Alyona Tokovenko, Sans titre, de la série The Way to Convert, 2023, acrylique sur toile, cheveux, 160 × 160 cm, © photo : Matteo Favero
Il peut être tentant pour les allié·e·s (dont je fais partie) d’imaginer que leur investissement émotionnel à agir au nom de et à la faveur des témoins et des sujets de la guerre est plus authentique et plus solidaire que la consommation passive de celles et ceux qui ne font que regarder. Dans cette perspective, le point commun entre le travail d’AntiGonna et celui de Tokovenko est peut-être une vérité existentielle plus large sur l’impossibilité de la compassion et sur le témoignage : la solitude émotionnelle de celle ou celui qui porte le témoignage et l’abysse de destruction qui consume le témoin lui-même. Pour aller plus loin, dans une visée universelle, leurs pratiques renversent les fantasmes de la positivité héroïque, de l’insistance capitaliste sur la rédemption et des « bonnes ondes » entretenus par le féminisme libéral. Pourquoi attend-on constamment des femmes qu’elles soient bravaches, positives et pleines de gratitude pour la compassion qu’elles reçoivent tout autant que pour le fait qu’on leur épargne abus et maltraitance ? Peut-être que la fille qui en a marre de la positivité toxique de la « bonne victime » n’est pas là pour être plus forte que vous.

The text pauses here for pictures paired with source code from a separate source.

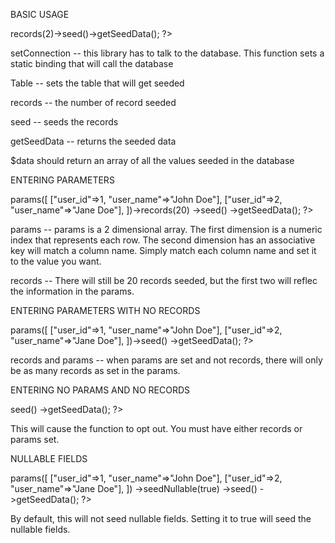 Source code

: BASIC USAGE

<?php
	use SeedAtlas\App\Seeder;

	Seeder::setConnection($host,$user,$password,$database);

	$data = Seeder::Table("users")->records(2)->seed()->getSeedData();


?>


setConnection -- this library has to talk to the database.  This function sets a static binding that will call the database

Table -- sets the table that will get seeded

records -- the number of record seeded

seed -- seeds the records

getSeedData -- returns the seeded data


$data should return an array of all the values seeded in the database



ENTERING PARAMETERS
<?php
	use SeedAtlas\App\Seeder;

	Seeder::setConnection($host,$user,$password,$database);

	$data = App\Seeder::Table("ad_layout")
				->params([
					["user_id"=>1,
					"user_name"=>"John Doe"],
					["user_id"=>2,
					"user_name"=>"Jane Doe"],
				])->records(20)
				->seed()
				->getSeedData();

?>

params -- params is a 2 dimensional array.  The first dimension is a numeric index that represents each row.  The second dimension has an associative key will match a column name.  Simply match each column name and set it to the value you want.

records -- There will still be 20 records seeded, but the first two will reflec the information in the params.


ENTERING PARAMETERS WITH NO RECORDS
<?php
	use SeedAtlas\App\Seeder;

	Seeder::setConnection($host,$user,$password,$database);

	$data = App\Seeder::Table("ad_layout")
				->params([
					["user_id"=>1,
					"user_name"=>"John Doe"],
					["user_id"=>2,
					"user_name"=>"Jane Doe"],
				])->seed()
				->getSeedData();

?>

records and params -- when params are set and not records, there will only be as many records as set in the params.


ENTERING NO PARAMS AND NO RECORDS
<?php
	use SeedAtlas\App\Seeder;

	Seeder::setConnection($host,$user,$password,$database);

	$data = App\Seeder::Table("ad_layout")
				->seed()
				->getSeedData();

?>

This will cause the function to opt out.  You must have either records or params set.



NULLABLE FIELDS
<?php
	use SeedAtlas\App\Seeder;

	Seeder::setConnection($host,$user,$password,$database);

	$data = App\Seeder::Table("ad_layout")
				->params([
					["user_id"=>1,
					"user_name"=>"John Doe"],
					["user_id"=>2,
					"user_name"=>"Jane Doe"],
				])
				->seedNullable(true)
				->seed()
				->getSeedData();
?>

By default, this will not seed nullable fields.
Setting it to true will seed the nullable fields.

Natalia Sielewicz est historienne de l’art et conservatrice au musée d’Art moderne de Varsovie. Ses expositions et ses essais abordent des questions liées au féminisme, à la culture de l’affect, à la biopolitique et à la technologie. Elle a été commissaire des expositions suivantes : Fedir Tetyanych. The Neverending Eye (2022) ; The Dark Arts. Aleksandra Waliszewska and Symbolism of the East and North (2022, avec Alison Gingeras) ; Agnieszka Polska. The One-Thousand Year Plan (2021) ; Paint Also Known as Blood. Women, Affect, and Desire in Contemporary Painting (2019) ; Hoolifemmes (2017), qui problématisait la performance et la danse comme outils de résistance féminine ; Ministry of Internal Affairs. Intimacy as Text (2017), sur les affects et la poétique de la confession dans la littérature et les arts visuels ; Private Settings (2014), l’une des premières expositions institutionnelles à examiner l’impact de l’Internet 2.0 sur la condition humaine à l’ère du capitalisme tardif ; et Bread and Roses. Artists and the Class Divide (2015, avec Łukasz Ronduda).